*** Opening Supplied material ***

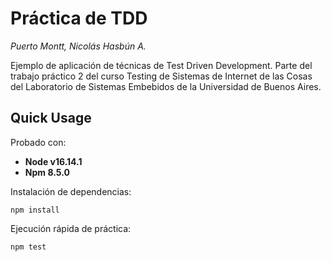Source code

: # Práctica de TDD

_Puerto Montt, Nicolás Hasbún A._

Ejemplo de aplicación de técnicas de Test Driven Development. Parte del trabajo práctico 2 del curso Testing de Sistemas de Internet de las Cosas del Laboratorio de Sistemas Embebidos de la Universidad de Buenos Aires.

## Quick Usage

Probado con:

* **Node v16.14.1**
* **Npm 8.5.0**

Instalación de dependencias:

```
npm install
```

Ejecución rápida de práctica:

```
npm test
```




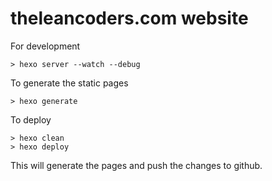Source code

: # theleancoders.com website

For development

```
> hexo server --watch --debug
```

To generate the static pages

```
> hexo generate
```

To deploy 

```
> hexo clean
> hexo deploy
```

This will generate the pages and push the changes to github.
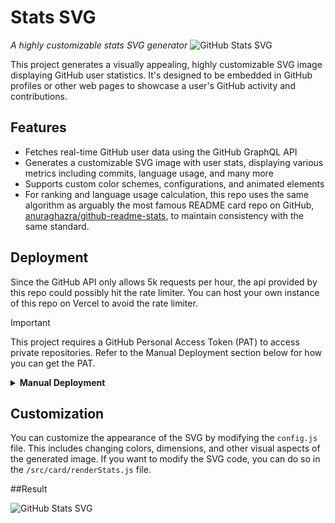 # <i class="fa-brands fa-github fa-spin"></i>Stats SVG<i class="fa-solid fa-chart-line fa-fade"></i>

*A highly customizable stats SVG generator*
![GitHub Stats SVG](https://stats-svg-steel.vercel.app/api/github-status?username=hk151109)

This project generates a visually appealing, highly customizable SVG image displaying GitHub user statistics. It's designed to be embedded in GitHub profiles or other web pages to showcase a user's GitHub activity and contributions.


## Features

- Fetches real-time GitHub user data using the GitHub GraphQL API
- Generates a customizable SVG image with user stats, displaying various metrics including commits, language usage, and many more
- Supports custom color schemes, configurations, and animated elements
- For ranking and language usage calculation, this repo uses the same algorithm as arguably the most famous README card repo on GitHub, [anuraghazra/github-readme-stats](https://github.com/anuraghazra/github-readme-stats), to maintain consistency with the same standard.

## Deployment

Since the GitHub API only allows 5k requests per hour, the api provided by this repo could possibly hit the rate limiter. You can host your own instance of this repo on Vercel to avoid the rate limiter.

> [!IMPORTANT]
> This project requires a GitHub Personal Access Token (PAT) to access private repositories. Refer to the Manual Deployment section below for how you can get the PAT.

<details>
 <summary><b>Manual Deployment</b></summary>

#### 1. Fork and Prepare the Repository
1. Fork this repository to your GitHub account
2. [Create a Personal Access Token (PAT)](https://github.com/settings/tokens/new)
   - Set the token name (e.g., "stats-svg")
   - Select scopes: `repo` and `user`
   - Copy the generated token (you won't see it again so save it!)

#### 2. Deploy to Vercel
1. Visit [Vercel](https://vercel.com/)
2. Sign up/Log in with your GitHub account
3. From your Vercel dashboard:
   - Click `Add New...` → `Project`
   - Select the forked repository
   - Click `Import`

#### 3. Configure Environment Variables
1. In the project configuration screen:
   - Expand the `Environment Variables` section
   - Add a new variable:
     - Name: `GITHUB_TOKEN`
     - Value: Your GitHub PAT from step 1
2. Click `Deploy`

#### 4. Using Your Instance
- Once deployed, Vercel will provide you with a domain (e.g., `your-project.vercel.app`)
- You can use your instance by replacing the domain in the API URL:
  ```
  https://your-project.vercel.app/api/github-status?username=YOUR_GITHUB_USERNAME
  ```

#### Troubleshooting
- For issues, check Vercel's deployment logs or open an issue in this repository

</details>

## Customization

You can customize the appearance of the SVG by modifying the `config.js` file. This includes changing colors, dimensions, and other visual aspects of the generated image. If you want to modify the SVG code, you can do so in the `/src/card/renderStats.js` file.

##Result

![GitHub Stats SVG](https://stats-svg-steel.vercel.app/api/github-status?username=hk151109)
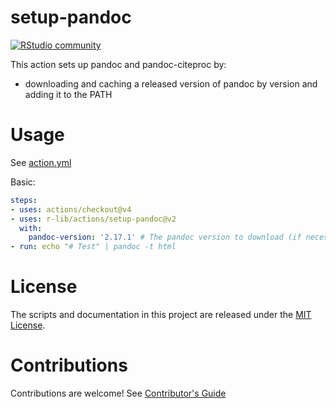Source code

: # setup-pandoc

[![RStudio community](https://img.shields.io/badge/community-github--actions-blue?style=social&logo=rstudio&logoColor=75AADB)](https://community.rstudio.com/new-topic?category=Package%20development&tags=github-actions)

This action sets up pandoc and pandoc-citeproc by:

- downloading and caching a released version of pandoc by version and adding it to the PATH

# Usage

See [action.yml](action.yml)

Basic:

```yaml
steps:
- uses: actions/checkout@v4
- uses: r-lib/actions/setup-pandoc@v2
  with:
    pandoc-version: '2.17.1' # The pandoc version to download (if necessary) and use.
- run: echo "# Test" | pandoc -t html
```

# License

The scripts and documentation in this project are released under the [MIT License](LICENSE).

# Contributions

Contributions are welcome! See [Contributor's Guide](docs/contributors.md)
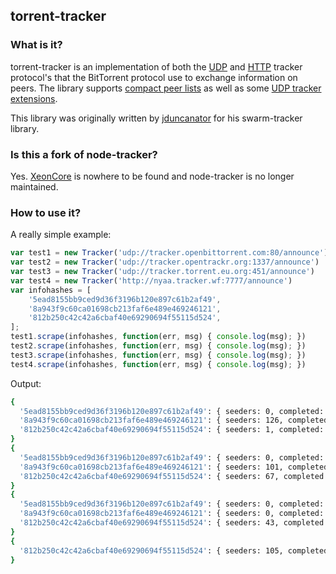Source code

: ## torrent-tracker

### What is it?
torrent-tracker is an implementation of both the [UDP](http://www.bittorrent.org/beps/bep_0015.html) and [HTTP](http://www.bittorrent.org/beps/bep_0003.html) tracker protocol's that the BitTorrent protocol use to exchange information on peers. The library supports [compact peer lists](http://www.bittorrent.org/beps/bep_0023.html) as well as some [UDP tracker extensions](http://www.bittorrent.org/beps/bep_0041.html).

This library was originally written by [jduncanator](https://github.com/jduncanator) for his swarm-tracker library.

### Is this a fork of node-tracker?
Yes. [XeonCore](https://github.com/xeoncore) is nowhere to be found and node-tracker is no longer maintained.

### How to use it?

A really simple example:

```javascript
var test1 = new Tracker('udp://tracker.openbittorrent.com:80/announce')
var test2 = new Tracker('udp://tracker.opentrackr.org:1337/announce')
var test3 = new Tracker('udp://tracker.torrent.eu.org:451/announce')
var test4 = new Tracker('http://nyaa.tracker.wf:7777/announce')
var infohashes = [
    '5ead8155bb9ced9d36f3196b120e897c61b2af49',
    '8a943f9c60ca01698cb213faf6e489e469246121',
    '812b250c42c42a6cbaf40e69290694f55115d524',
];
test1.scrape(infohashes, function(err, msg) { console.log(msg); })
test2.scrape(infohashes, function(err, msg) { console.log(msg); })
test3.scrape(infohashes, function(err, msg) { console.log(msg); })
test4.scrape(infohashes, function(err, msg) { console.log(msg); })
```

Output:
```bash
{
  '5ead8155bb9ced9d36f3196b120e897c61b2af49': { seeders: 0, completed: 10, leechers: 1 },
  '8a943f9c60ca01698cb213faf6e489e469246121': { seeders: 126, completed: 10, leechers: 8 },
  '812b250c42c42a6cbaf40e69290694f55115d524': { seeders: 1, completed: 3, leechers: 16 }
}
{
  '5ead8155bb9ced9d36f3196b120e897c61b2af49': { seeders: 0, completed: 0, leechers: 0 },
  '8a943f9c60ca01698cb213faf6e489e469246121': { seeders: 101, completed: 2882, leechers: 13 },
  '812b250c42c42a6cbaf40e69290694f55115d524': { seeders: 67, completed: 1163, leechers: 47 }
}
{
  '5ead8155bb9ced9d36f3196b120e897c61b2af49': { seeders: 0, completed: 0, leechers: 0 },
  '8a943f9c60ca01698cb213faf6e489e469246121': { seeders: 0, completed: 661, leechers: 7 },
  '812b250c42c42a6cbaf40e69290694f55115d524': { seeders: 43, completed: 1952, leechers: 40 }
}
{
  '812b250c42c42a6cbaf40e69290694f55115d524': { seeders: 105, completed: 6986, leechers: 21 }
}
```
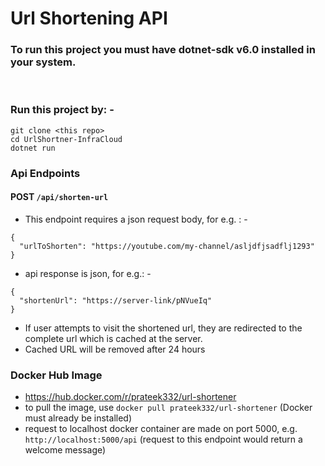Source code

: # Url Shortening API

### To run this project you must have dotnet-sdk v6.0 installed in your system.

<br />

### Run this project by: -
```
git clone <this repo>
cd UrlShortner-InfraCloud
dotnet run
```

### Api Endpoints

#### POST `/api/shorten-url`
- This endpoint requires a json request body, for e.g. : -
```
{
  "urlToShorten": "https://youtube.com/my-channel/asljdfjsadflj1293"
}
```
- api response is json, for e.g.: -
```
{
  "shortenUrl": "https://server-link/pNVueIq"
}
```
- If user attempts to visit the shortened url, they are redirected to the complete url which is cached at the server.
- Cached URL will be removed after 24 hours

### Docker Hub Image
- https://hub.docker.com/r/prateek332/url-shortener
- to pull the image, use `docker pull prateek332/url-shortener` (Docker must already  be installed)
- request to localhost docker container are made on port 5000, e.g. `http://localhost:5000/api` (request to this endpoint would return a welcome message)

*** Closing Supplied material ***
*** Opening Supplied material ***

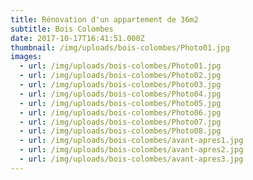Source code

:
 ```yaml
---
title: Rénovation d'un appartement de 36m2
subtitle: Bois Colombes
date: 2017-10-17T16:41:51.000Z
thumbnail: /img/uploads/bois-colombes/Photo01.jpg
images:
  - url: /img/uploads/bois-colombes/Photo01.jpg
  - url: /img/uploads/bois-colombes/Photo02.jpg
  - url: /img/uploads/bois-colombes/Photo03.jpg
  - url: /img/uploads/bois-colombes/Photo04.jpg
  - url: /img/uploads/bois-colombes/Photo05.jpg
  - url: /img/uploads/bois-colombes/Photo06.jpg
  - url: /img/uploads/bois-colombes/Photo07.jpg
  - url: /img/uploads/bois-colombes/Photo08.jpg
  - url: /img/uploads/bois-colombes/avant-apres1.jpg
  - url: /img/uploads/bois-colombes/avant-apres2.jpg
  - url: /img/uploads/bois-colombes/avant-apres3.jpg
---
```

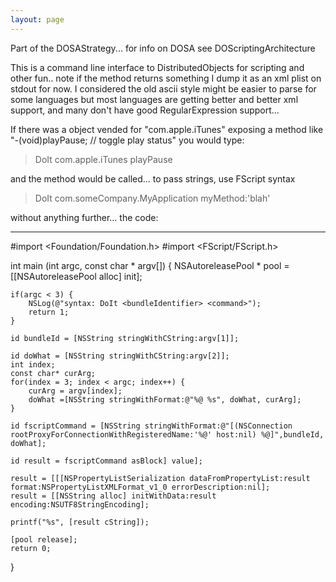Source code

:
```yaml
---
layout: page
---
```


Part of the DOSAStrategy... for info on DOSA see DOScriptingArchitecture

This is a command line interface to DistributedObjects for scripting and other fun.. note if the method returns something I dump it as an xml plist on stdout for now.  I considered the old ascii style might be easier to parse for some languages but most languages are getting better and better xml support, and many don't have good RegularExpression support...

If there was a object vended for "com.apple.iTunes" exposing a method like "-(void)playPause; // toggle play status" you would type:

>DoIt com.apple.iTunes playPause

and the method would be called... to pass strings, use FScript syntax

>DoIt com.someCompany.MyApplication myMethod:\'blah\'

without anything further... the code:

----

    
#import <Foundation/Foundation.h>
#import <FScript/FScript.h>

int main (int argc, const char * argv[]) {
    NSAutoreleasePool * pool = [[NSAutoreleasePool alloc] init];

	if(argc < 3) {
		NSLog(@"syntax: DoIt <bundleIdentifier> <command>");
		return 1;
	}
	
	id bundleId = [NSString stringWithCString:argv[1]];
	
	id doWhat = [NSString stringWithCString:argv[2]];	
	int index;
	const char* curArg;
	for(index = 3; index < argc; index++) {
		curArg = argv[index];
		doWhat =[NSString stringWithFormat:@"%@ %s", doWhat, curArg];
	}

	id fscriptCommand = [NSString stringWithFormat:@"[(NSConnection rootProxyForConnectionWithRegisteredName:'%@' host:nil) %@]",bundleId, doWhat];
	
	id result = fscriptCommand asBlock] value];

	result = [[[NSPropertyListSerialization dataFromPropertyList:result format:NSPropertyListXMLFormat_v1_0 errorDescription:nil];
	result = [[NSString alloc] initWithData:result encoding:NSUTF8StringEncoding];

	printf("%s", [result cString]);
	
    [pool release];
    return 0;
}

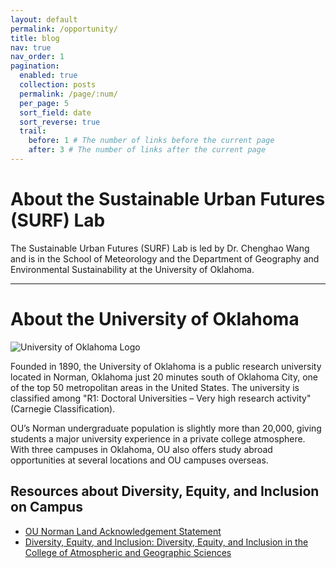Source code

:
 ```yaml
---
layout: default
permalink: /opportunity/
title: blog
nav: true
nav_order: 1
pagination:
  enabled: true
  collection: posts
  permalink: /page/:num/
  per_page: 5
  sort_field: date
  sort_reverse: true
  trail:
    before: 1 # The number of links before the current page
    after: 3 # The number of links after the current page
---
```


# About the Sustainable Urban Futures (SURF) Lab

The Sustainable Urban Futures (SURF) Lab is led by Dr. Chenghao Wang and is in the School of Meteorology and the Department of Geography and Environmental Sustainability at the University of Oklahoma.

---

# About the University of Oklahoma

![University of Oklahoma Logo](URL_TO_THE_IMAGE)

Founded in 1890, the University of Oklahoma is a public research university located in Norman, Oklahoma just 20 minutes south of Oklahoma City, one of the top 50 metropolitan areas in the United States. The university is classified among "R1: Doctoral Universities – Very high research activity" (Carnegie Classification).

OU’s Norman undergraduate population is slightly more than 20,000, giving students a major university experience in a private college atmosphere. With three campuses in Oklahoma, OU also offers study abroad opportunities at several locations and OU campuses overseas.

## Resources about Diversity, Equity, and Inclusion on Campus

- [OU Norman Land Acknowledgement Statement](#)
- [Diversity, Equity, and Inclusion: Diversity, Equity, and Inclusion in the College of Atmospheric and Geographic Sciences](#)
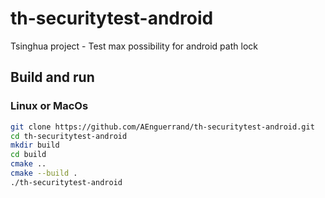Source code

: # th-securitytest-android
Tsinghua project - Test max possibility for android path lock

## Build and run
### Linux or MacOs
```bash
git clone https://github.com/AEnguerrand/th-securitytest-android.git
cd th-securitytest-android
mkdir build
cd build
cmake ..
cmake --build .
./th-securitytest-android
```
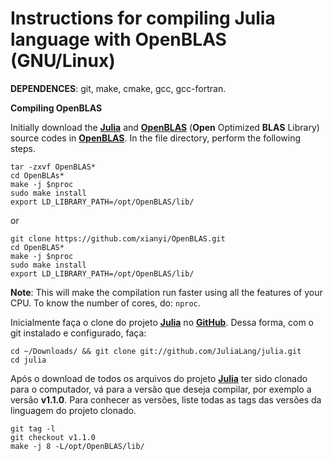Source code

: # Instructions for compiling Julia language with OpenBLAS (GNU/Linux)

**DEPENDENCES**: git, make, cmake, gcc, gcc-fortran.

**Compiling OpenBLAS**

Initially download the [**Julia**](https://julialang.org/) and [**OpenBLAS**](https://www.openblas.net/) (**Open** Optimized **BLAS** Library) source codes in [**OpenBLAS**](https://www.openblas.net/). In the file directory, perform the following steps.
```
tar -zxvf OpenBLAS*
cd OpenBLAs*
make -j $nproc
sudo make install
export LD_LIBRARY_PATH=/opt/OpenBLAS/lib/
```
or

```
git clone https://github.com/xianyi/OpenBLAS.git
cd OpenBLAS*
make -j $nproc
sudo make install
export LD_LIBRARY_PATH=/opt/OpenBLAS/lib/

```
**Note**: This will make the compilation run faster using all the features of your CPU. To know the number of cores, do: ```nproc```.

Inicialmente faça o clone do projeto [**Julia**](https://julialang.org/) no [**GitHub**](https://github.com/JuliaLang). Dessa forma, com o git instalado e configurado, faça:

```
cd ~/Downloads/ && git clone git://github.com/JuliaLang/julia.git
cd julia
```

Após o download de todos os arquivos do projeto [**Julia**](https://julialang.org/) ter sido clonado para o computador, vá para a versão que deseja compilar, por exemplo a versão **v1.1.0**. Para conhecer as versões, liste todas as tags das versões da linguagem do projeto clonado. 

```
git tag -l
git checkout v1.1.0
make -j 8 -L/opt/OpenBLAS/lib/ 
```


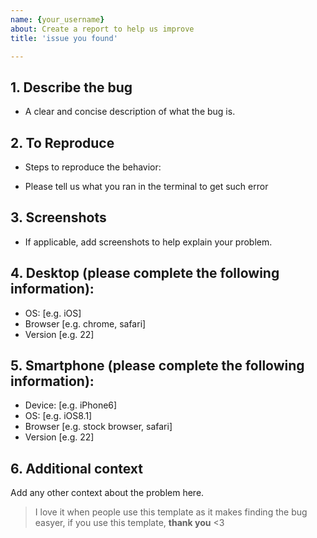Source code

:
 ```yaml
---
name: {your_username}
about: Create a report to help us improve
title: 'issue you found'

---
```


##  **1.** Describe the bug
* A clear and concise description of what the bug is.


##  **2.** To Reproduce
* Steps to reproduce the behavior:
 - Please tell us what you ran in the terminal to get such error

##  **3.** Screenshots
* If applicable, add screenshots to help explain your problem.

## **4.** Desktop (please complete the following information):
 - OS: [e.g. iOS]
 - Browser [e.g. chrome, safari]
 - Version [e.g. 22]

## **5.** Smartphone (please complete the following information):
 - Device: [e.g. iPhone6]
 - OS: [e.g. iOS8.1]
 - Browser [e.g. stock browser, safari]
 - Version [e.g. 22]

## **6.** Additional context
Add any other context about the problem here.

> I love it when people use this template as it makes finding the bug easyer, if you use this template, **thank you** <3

*** Closing Supplied material ***

Return only the part above that opens with the line containing "id fscriptCommand = [NSString" and closes with the line containing "Founded in 1890, the", exactly and with both ends, skipping the pictures.

## Solution to this task
	id fscriptCommand = [NSString stringWithFormat:@"[(NSConnection rootProxyForConnectionWithRegisteredName:'%@' host:nil) %@]",bundleId, doWhat];
	
	id result = fscriptCommand asBlock] value];

	result = [[[NSPropertyListSerialization dataFromPropertyList:result format:NSPropertyListXMLFormat_v1_0 errorDescription:nil];
	result = [[NSString alloc] initWithData:result encoding:NSUTF8StringEncoding];

	printf("%s", [result cString]);
	
    [pool release];
    return 0;
}

Source code

:
 ```yaml
---
layout: default
permalink: /opportunity/
title: blog
nav: true
nav_order: 1
pagination:
  enabled: true
  collection: posts
  permalink: /page/:num/
  per_page: 5
  sort_field: date
  sort_reverse: true
  trail:
    before: 1 # The number of links before the current page
    after: 3 # The number of links after the current page
---
```


# About the Sustainable Urban Futures (SURF) Lab

The Sustainable Urban Futures (SURF) Lab is led by Dr. Chenghao Wang and is in the School of Meteorology and the Department of Geography and Environmental Sustainability at the University of Oklahoma.

---

# About the University of Oklahoma

![University of Oklahoma Logo](URL_TO_THE_IMAGE)

Founded in 1890, the University of Oklahoma is a public research university located in Norman, Oklahoma just 20 minutes south of Oklahoma City, one of the top 50 metropolitan areas in the United States. The university is classified among "R1: Doctoral Universities – Very high research activity" (Carnegie Classification).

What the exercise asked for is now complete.